• [TASK DESCRIPTION]: Look through the lines below for the word "config", and copy every line that has it.
START INFORMATION SHOWN
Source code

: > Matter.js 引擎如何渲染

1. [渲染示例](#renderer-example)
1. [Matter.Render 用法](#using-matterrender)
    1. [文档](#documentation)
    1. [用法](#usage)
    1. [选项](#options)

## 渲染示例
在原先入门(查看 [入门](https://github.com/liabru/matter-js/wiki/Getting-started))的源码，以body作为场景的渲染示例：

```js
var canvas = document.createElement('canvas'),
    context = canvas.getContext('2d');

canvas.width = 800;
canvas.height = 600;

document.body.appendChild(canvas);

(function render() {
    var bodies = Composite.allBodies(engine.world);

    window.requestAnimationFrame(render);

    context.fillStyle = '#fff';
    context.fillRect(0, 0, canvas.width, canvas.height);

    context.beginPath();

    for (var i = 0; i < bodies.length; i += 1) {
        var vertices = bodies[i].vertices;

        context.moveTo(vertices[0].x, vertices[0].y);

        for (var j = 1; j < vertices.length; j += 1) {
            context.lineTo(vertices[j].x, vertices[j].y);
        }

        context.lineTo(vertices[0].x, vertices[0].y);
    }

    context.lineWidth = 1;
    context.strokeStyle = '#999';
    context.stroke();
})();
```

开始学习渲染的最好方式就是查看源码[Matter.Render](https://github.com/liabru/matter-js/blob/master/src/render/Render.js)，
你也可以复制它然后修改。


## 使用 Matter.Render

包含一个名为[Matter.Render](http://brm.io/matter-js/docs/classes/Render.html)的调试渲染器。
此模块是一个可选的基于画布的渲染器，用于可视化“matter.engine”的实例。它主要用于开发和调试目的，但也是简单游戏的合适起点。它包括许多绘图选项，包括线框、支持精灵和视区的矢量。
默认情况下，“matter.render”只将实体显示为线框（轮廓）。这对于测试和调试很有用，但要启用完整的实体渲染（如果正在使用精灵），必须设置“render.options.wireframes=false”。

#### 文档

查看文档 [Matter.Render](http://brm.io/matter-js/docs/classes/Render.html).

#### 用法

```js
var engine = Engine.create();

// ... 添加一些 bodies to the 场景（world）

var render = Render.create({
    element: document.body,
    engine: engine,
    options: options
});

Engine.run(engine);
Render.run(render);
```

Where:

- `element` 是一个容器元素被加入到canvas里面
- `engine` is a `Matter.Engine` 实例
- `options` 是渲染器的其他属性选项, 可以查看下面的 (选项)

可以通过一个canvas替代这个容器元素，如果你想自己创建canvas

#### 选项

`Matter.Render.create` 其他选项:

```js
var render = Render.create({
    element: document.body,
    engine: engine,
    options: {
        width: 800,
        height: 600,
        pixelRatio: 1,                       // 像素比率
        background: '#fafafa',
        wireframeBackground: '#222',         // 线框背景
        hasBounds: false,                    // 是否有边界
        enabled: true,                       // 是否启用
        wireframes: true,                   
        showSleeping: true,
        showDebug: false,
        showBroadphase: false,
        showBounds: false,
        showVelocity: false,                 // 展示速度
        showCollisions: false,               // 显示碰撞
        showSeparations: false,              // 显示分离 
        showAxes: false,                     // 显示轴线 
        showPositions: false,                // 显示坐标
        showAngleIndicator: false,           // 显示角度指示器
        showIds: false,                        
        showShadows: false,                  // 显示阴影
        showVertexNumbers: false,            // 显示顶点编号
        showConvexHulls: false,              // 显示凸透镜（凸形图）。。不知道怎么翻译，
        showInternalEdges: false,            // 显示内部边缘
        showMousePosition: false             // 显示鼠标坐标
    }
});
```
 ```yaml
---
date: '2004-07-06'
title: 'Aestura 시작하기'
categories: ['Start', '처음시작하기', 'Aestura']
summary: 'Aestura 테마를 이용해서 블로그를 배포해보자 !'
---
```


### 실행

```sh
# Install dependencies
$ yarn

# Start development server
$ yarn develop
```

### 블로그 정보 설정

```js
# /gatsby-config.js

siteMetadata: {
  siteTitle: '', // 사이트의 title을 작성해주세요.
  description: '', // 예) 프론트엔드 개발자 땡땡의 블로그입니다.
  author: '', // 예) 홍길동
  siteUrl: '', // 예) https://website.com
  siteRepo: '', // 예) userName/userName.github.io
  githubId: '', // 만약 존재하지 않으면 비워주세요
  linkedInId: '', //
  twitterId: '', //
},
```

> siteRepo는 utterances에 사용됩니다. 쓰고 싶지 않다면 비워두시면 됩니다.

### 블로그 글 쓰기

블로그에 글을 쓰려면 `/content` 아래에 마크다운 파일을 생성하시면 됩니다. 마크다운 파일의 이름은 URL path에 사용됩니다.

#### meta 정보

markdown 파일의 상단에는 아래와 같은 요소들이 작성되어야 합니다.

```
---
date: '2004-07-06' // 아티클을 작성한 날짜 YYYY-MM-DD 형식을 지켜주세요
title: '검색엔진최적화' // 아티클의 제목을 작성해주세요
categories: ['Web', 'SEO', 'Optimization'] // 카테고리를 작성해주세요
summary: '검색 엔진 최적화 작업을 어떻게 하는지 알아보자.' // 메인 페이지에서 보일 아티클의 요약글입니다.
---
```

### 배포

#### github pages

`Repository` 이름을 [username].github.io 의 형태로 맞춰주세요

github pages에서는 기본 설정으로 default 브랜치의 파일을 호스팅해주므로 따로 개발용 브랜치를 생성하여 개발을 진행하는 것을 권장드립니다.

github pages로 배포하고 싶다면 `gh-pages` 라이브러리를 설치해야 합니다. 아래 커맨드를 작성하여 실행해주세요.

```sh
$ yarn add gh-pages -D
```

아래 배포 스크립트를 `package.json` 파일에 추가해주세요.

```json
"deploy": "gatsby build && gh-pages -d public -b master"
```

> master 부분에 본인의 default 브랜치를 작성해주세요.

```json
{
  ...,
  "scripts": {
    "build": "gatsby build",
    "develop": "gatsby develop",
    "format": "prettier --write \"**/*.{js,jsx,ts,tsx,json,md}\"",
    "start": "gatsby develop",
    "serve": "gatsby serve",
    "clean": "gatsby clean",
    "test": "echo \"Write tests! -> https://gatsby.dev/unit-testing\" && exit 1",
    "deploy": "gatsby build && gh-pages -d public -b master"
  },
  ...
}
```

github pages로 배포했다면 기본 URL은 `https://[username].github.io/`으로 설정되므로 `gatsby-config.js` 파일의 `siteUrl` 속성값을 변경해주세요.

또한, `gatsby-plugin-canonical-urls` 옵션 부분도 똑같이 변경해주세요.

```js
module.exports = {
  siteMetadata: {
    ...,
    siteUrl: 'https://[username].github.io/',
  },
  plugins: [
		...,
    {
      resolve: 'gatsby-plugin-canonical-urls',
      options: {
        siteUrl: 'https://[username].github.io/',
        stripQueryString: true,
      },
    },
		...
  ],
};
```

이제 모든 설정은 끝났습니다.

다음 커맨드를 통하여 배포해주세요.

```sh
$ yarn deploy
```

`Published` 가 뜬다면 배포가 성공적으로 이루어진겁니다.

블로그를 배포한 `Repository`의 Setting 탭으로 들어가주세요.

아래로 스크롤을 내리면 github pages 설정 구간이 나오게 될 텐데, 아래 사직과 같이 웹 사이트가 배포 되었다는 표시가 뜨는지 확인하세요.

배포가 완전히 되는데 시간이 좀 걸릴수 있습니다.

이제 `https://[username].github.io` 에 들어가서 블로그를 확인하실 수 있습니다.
END INFORMATION SHOWN
• [RESPONSE BELOW]:
# /gatsby-config.js
github pages로 배포했다면 기본 URL은 `https://[username].github.io/`으로 설정되므로 `gatsby-config.js` 파일의 `siteUrl` 속성값을 변경해주세요.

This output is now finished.